SUNDAY AGBONS IGBINERE.

This research focuses on modeling and simulating CO₂ injection and storage in a depleted sandstone reservoir using the CMG-GEM compositional simulator to evaluate the potential of geological carbon sequestration as a sustainable emission reduction strategy. A 3D reservoir model was constructed based on available structural and petrophysical data to replicate the dynamic behavior of CO₂ during and after injection. The simulation was performed under varying pressure and compositional conditions to assess injectivity, storage capacity, and reservoir response over a 69-year period. Results revealed effective CO₂ migration through the formation, with plume dispersion influenced by permeability variations across the ten layers.
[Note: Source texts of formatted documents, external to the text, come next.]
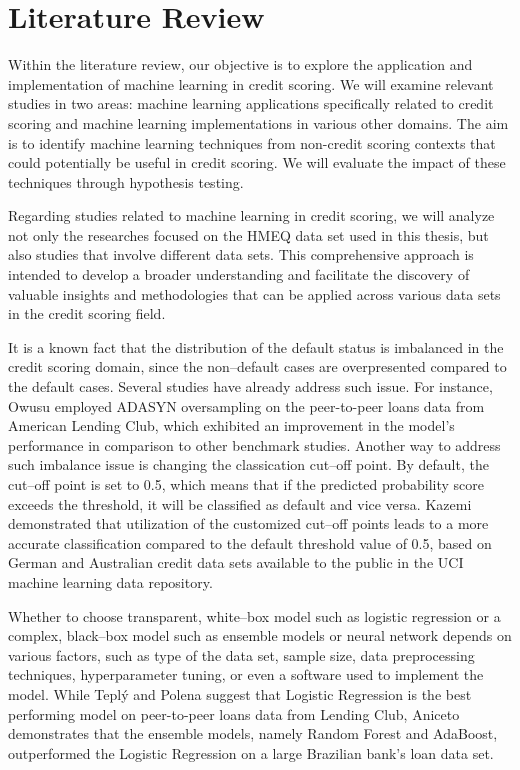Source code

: \chapter{Literature Review}
\label{chap:three}

Within the literature review, our objective is to explore the application and implementation of machine learning in credit scoring.
We will examine relevant studies in two areas: machine learning applications specifically related to credit scoring and machine learning implementations in various other domains. The aim is to identify machine learning techniques from non-credit scoring contexts that could potentially be useful in credit scoring. We will evaluate the impact of these techniques through hypothesis testing.

Regarding studies related to machine learning in credit scoring, we will analyze not only the researches focused on the HMEQ data set used in this thesis, but also studies that involve different data sets. This comprehensive approach is intended to develop a broader understanding and facilitate the discovery of valuable insights and methodologies that can be applied across various data sets in the credit scoring field.

It is a known fact that the distribution of the default status is imbalanced in the credit scoring domain, since the non--default cases are overpresented compared to the default cases. Several studies have already address such issue.
For instance, Owusu \citep{owusu2023deep} employed ADASYN oversampling on the peer-to-peer loans data from American Lending Club, which exhibited an improvement in the model's performance in comparison to other benchmark studies.
Another way to address such imbalance issue is changing the classication cut--off point.
By default, the cut--off point is set to 0.5, which means that if the predicted probability score exceeds the threshold, it will be classified as default and vice versa. Kazemi \citep{kazemi2023estimation} demonstrated that utilization of the customized cut--off points leads to a more accurate classification compared to the default threshold value of 0.5, based on German and Australian credit data sets available to the public in the UCI machine learning data repository.


Whether to choose transparent, white--box model such as logistic regression or a complex, black--box model such as ensemble models or neural network depends on various factors, such as type of the data set, sample size, data preprocessing techniques, hyperparameter tuning, or even a software used to implement the model.
While Tepl\'{y} and Polena \citep{teply2020best} suggest that Logistic Regression is the best performing model on peer-to-peer loans data from Lending Club, Aniceto  \citep{aniceto2020machine} demonstrates that the ensemble models, namely Random Forest and AdaBoost, outperformed the Logistic Regression on a large Brazilian bank's loan data set.


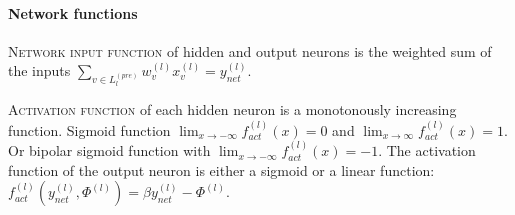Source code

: \paragraph{Network functions}
\textsc{Network input function} of hidden and output neurons is the weighted sum of the inputs $\sum_{v\in L_l^{(pre)}} w_v^{(l)}x_v^{(l)} = y_{net}^{(l)}$. \vspace{0.1cm}

\textsc{Activation function} of each hidden neuron is a monotonously increasing function. Sigmoid function $\lim_{x\rightarrow -\infty} f_{act}^{(l)}(x)=0$ and $\lim_{x\rightarrow \infty} f_{act}^{(l)}(x)=1$. Or bipolar sigmoid function with $\lim_{x\rightarrow -\infty} f_{act}^{(l)}(x)=-1$. The activation function of the output neuron is either a sigmoid or a linear function: $f_{act}^{(l)}\left( y_{net}^{(l)}, \Phi^{(l)}\right) = \beta y_{net}^{(l)} -\Phi^{(l)}$.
The estimated total CO₂ storage capacity of the reservoir was approximately 136,863 tonnes, indicating substantial potential for long-term containment. Pressure analysis showed a gradual and controlled buildup within safe limits, confirming caprock stability and the absence of leakage or fracture risk. Additionally, the molality plots demonstrated consistent distribution of CO₂ within the formation, with concentration stabilization after a five-year halt and resumption of injection in 2050, reflecting strong reservoir retention. Overall, the study confirms that the selected depleted reservoir can serve as a viable site for CO₂ sequestration. The findings also highlight the importance of optimizing well placement, incorporating residual and mineral trapping mechanisms, and extending simulation timeframes to improve prediction accuracy and long-term storage performance.